Mit diesem Titel veröffentlichte die Bezirksregierung Arnsberg am 06.04.2016 das Gutachten der Technischen Universität Clausthal zu Bodensenkungen außerhalb des prognostizierten Einwirkungsbereiches des Bergwerks Ibbenbüren 1/2.

Die Diskussion um Bodensenkungen und Bergschäden außerhalb der „Nulllinie“ dürfte mit der Vorlage auch dieses Gutachtens noch nicht beendet sein.

Das unter der Leitung von Prof. Wolfgang Busch tätige Gutachterteam kommt zwar zu dem Ergebnis, dass auch außerhalb des prognostizierten Einwirkungsbereiches bergbauliche Senkungen aufgetreten sind, diese sind aber so gering, dass keinerlei Bergschäden zu erwarten seien.

Dies ist nun das dritte Gutachten, das sich mit dem Phänomen von Bergsenkungen jenseits der Nulllinie beschäftigt und wie auch die beiden vorherigen Gutachten zu dem Ergebnis kommt, dass die Nulllinie keinesfalls das ist, was ihr Name anzudeuten scheint. Natürlich wird von Laien recht schnell die Nulllinie oder auch der Nullrand als die Grenze jeglicher bergbaulichen Senkungen und damit auch als Rand der Einwirkungen angesehen. Wegen der Wichtigkeit und angesichts der aufgetretenen Missverständnisse seien Bedeutung und Konstruktionsgrundsätze der Nulllinie kurz dargestellt. In dem einem Abbau vorhergehenden Genehmigungsverfahren ist es erforderlich, den Bereich an der Tagesoberfläche darzustellen, in dem Einflüsse des Bergbaus auftreten können. Den am Genehmigungsverfahren beteiligten Stellen soll damit deutlich gemacht werden, welche Schutzgüter an der Tagesoberfläche in welcher Art und Weise vom Bergbau negativ beeinflusst werden können. Am einfachsten ist es dabei natürlich, den Einflussbereich an der Tagesoberfläche in geeigneten Karten durch eine geschlossene Linie zu begrenzen. Diese Linie wird anhand einer mathematischen Formel konstruiert, in die drei Parameter einfließen, mit denen das Bewegungsverhalten des Deckgebirges beschrieben und somit der Einwirkungsbereich an der Tagesoberfläche ermittelt wird. Diese drei Parameter (Abbaufaktor, Grenzwinkel und Zeitfaktor) werden aus Messungen und anderen Beobachtungen der Veränderungen an der Tagesoberfläche in dem jeweiligen Abbaurevier gewonnen und dann einheitlich für das gesamte Revier angesetzt. In anderen Revieren gelten dann zwar dieselben Parameter, werden aber mit ggf. anderen Werten in die Berechnungsformel eingesetzt. Auch die geometrischen Daten des zur Genehmigung anstehenden Abbaus fließen in die Berechnung ein. Für die Feststellung der tatsächlichen Ausdehnung von Senkungsmulden und damit zur Kontrolle der Vorausberechnungsverfahren sind natürlich immer schon Höhenmessungen herangezogen worden, die deutlich über den Einwirkungsbereich hinausgehen. Derartige Vermessungen vermitteln ein relativ sicheres Ergebnis, aber eben nur im Bereich der jeweiligen Messlinie und nicht darüber hinaus.

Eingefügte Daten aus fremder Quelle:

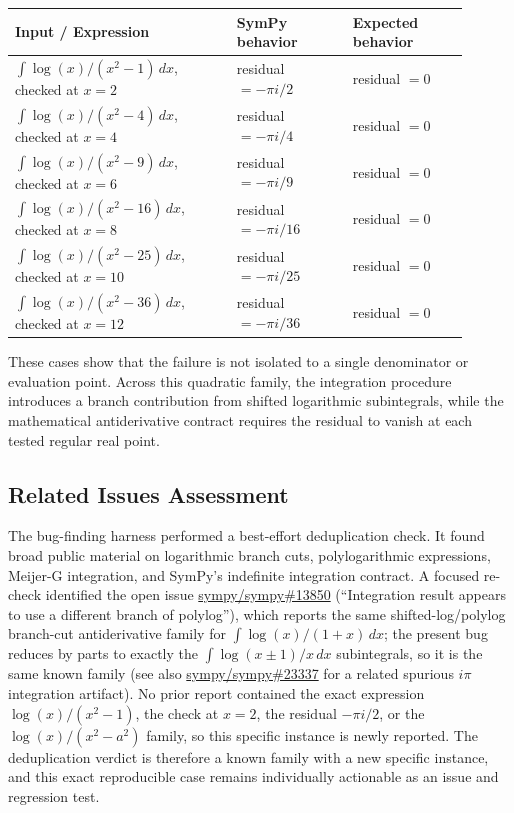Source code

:\documentclass[11pt]{article}
\begin{document}
\begin{center}
\renewcommand{\arraystretch}{1.3}
\begin{tabular}{@{}>{\raggedright\arraybackslash}p{0.44\linewidth}>{\raggedright\arraybackslash}p{0.23\linewidth}>{\raggedright\arraybackslash}p{0.23\linewidth}@{}}
\toprule
\textbf{Input / Expression} & \textbf{SymPy behavior} & \textbf{Expected behavior} \\
\midrule
\(\int \log(x)/(x^2-1)\,dx\), checked at \(x=2\) & residual \(=-\pi i/2\) & residual \(=0\) \\
\(\int \log(x)/(x^2-4)\,dx\), checked at \(x=4\) & residual \(=-\pi i/4\) & residual \(=0\) \\
\(\int \log(x)/(x^2-9)\,dx\), checked at \(x=6\) & residual \(=-\pi i/9\) & residual \(=0\) \\
\(\int \log(x)/(x^2-16)\,dx\), checked at \(x=8\) & residual \(=-\pi i/16\) & residual \(=0\) \\
\(\int \log(x)/(x^2-25)\,dx\), checked at \(x=10\) & residual \(=-\pi i/25\) & residual \(=0\) \\
\(\int \log(x)/(x^2-36)\,dx\), checked at \(x=12\) & residual \(=-\pi i/36\) & residual \(=0\) \\
\bottomrule
\end{tabular}
\end{center}

These cases show that the failure is not isolated to a single denominator or evaluation point. Across this quadratic family, the integration procedure introduces a branch contribution from shifted logarithmic subintegrals, while the mathematical antiderivative contract requires the residual to vanish at each tested regular real point.

\subsection{Related Issues Assessment}

The bug-finding harness performed a best-effort deduplication check. It found broad public material on logarithmic branch cuts, polylogarithmic expressions, Meijer-G integration, and SymPy's indefinite integration contract. A focused re-check identified the open issue \href{https://github.com/sympy/sympy/issues/13850}{sympy/sympy\#13850} (``Integration result appears to use a different branch of polylog''), which reports the same shifted-log/polylog branch-cut antiderivative family for \(\int \log(x)/(1+x)\,dx\); the present bug reduces by parts to exactly the \(\int \log(x\pm1)/x\,dx\) subintegrals, so it is the same known family (see also \href{https://github.com/sympy/sympy/issues/23337}{sympy/sympy\#23337} for a related spurious \(i\pi\) integration artifact). No prior report contained the exact expression \(\log(x)/(x^2-1)\), the check at \(x=2\), the residual \(-\pi i/2\), or the \(\log(x)/(x^2-a^2)\) family, so this specific instance is newly reported. The deduplication verdict is therefore a known family with a new specific instance, and this exact reproducible case remains individually actionable as an issue and regression test.
\end{document}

Aus mathematisch/technischen Gründen ist das Ergebnis dieser Berechnungsformel nicht die Linie, an der die Bodensenkungen aufhören. Vielmehr wird die Formel so definiert, dass „nur“ 1 % des durch den Abbau erzeugten Senkungsvolumens außerhalb der Linie und 99 % des gesamten Senkungsvolumens innerhalb dieser Linie liegt. Schon mathematisch verbleibt somit ein außerhalb der Nulllinie liegendes Senkungsvolumen. Es kommt hinzu, dass das von einem Abbau beeinflusste Deckgebirge keinesfalls so gleichmäßig ist, wie es die zuvor beschriebenen Parameter unterstellen. Ein Deckgebirge ist geschichtet und gefaltet, geprägt von Schichten unterschiedlicher Mächtigkeit und durchsetzt mit mehr oder weniger großen tektonischen Störungen.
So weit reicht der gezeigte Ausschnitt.